Berita

Proyek P3-TGAI Tahap II di Desa Talang Disorot: Dugaan Pengerjaan Asal Jadi dan Sikap Tidak Kooperatif Perangkat Desa

269
×

Proyek P3-TGAI Tahap II di Desa Talang Disorot: Dugaan Pengerjaan Asal Jadi dan Sikap Tidak Kooperatif Perangkat Desa

Sebarkan artikel ini
FOTO: Kondisi Proyek P3-TGAI yang dikelola oleh HIPPA Sumber Sumekar Desa Talang
FOTO: Kondisi Proyek P3-TGAI yang dikelola oleh HIPPA Sumber Sumekar Desa Talang

SUMENEP, RINGSATU.Net — Proyek Percepatan Peningkatan Tata Guna Air Irigasi (P3-TGAI) Tahap II tahun 2025 yang dikelola oleh HIPPA “Sumber Sumekar” di Desa Talang, Kecamatan Saronggi, Kabupaten Sumenep, menuai sorotan tajam.

Proyek irigasi senilai Rp 195 juta tersebut dinilai masih jauh dari standar kelayakan konstruksi dan diduga kuat dikerjakan secara asal-asalan.

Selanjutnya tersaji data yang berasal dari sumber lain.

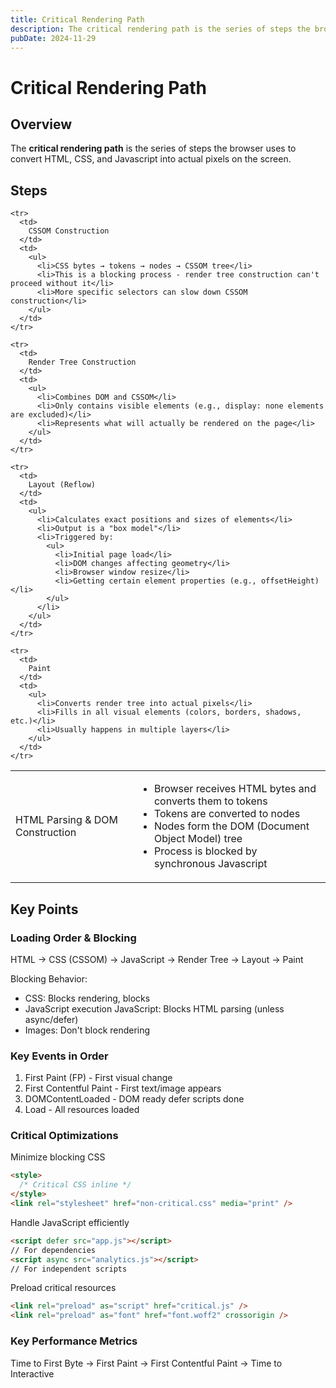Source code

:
 ```yaml
---
title: Critical Rendering Path
description: The critical rendering path is the series of steps the browser uses to convert HTML, CSS, and Javascript into actual pixels on the screen.
pubDate: 2024-11-29
---
```


# Critical Rendering Path

## Overview

The **critical rendering path** is the series of steps the browser uses to convert HTML, CSS, and Javascript into actual pixels on the screen.

## Steps

<table>
  <tbody>
    <tr>
      <td>
        HTML Parsing & DOM Construction
      </td>
      <td>
        <ul>
          <li>Browser receives HTML bytes and converts them to tokens</li>
          <li>Tokens are converted to nodes</li>
          <li>Nodes form the DOM (Document Object Model) tree</li>
          <li>Process is blocked by synchronous Javascript</li>
        </ul>
      </td>
    </tr>

    <tr>
      <td>
        CSSOM Construction
      </td>
      <td>
        <ul>
          <li>CSS bytes → tokens → nodes → CSSOM tree</li>
          <li>This is a blocking process - render tree construction can't proceed without it</li>
          <li>More specific selectors can slow down CSSOM construction</li>
        </ul>
      </td>
    </tr>

    <tr>
      <td>
        Render Tree Construction
      </td>
      <td>
        <ul>
          <li>Combines DOM and CSSOM</li>
          <li>Only contains visible elements (e.g., display: none elements are excluded)</li>
          <li>Represents what will actually be rendered on the page</li>
        </ul>
      </td>
    </tr>

    <tr>
      <td>
        Layout (Reflow)
      </td>
      <td>
        <ul>
          <li>Calculates exact positions and sizes of elements</li>
          <li>Output is a "box model"</li>
          <li>Triggered by:
            <ul>
              <li>Initial page load</li>
              <li>DOM changes affecting geometry</li>
              <li>Browser window resize</li>
              <li>Getting certain element properties (e.g., offsetHeight)</li>
            </ul>
          </li>
        </ul>
      </td>
    </tr>

    <tr>
      <td>
        Paint
      </td>
      <td>
        <ul>
          <li>Converts render tree into actual pixels</li>
          <li>Fills in all visual elements (colors, borders, shadows, etc.)</li>
          <li>Usually happens in multiple layers</li>
        </ul>
      </td>
    </tr>

  </tbody>
</table>

## Key Points

### Loading Order & Blocking

HTML → CSS (CSSOM) → JavaScript → Render Tree → Layout → Paint

Blocking Behavior:

- CSS: Blocks rendering, blocks
- JavaScript
  execution JavaScript: Blocks HTML parsing (unless async/defer)
- Images: Don't block rendering

### Key Events in Order

1. First Paint (FP) - First visual change
2. First Contentful Paint - First text/image appears
3. DOMContentLoaded - DOM ready defer scripts done
4. Load - All resources loaded

### Critical Optimizations

Minimize blocking CSS

```html
<style>
  /* Critical CSS inline */
</style>
<link rel="stylesheet" href="non-critical.css" media="print" />
```

Handle JavaScript efficiently

```html
<script defer src="app.js"></script>
// For dependencies
<script async src="analytics.js"></script>
// For independent scripts
```

Preload critical resources

```html
<link rel="preload" as="script" href="critical.js" />
<link rel="preload" as="font" href="font.woff2" crossorigin />
```

### Key Performance Metrics

Time to First Byte → First Paint → First Contentful Paint → Time to Interactive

Hasil pantauan Ringsatu.net di lapangan menemukan kondisi rabat saluran irigasi mulai mengalami keretakan, bahkan di beberapa titik tampak hancur.

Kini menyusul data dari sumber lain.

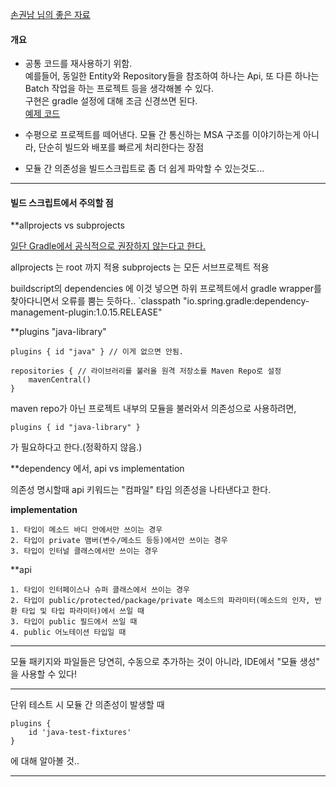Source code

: 
[손권남 님의 좋은 자료](https://kwonnam.pe.kr/wiki/gradle/multiproject)

#### 개요

- 공통 코드를 재사용하기 위함.  
예를들어, 동일한 Entity와 Repository들을 참조하여 하나는 Api, 또 다른 하나는 Batch 작업을 하는 프로젝트 등을 생각해볼 수 있다.  
구현은 gradle 설정에 대해 조금 신경쓰면 된다.  
[예제 코드](../examples/multi-module-example/build.gradle)

- 수평으로 프로젝트를 떼어낸다.
모듈 간 통신하는 MSA 구조를 이야기하는게 아니라, 단순히 빌드와 배포를 빠르게 처리한다는 장점

- 모듈 간 의존성을 빌드스크립트로 좀 더 쉽게 파악할 수 있는것도...

---

#### 빌드 스크립트에서 주의할 점

**allprojects vs subprojects

[일단 Gradle에서 공식적으로 권장하지 않는다고 한다.](https://docs.gradle.org/current/userguide/sharing_build_logic_between_subprojects.html#sec:convention_plugins_vs_cross_configuration)

allprojects 는 root 까지 적용
subprojects 는 모든 서브프로젝트 적용


buildscript의 dependencies 에 이것 넣으면 하위 프로젝트에서 gradle wrapper를 찾아다니면서 오류를 뿜는 듯하다..
`classpath "io.spring.gradle:dependency-management-plugin:1.0.15.RELEASE"



**plugins "java-library"
```
plugins { id "java" } // 이게 없으면 안됨.

repositories { // 라이브러리를 불러올 원격 저장소를 Maven Repo로 설정
    mavenCentral()
}
```

maven repo가 아닌 프로젝트 내부의 모듈을 불러와서 의존성으로 사용하려면,
```
plugins { id "java-library" } 
```
가 필요하다고 한다.(정확하지 않음.)


**dependency 에서, api vs implementation

의존성 명시할때 api 키워드는  "컴파일" 타임 의존성을 나타낸다고 한다.

**implementation**

	1. 타입이 메소드 바디 안에서만 쓰이는 경우
	2. 타입이 private 맴버(변수/메소드 등등)에서만 쓰이는 경우
	3. 타입이 인터널 클래스에서만 쓰이는 경우

**api

	1. 타입이 인터페이스나 슈퍼 클래스에서 쓰이는 경우
	2. 타입이 public/protected/package/private 메소드의 파라미터(메소드의 인자, 반환 타입 및 타입 파라미터)에서 쓰일 때
	3. 타입이 public 필드에서 쓰일 때
	4. public 어노테이션 타입일 때

---

모듈 패키지와 파일들은 당연히, 수동으로 추가하는 것이 아니라, IDE에서 "모듈 생성" 을 사용할 수 있다!

---

단위 테스트 시 모듈 간 의존성이 발생할 때
```
plugins {
    id 'java-test-fixtures'
}
```
에 대해 알아볼  것..


---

Temuan lainnya menunjukkan bahwa rabat dasar saluran irigasi tidak dilandasi batu pengeras, sehingga struktur menjadi gembur dan mudah rusak.

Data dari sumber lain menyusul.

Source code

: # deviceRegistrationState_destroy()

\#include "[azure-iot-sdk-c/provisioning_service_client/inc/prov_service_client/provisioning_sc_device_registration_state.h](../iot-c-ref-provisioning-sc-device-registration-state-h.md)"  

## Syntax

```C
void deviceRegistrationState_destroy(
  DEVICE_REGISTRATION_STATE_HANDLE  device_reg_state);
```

Menindaklanjuti informasi tersebut, Ringsatu.net mencoba melakukan konfirmasi.

Berdasarkan arahan Kepala Desa Talang, media diarahkan untuk menghubungi seseorang bernama Samad yang ternyata merupakan perangkat desa bagian keuangan, bukan ketua HIPPA.

Namun, saat dihubungi pada Jumat (3/1/2026), respons Samad dinilai tidak profesional.

IMG 20251231

Ia menyambut konfirmasi dengan nada tinggi dan berkata singkat, “Ya kamu mau apa.” Katanya melalui via telepon, Sabtu (3/1/2026).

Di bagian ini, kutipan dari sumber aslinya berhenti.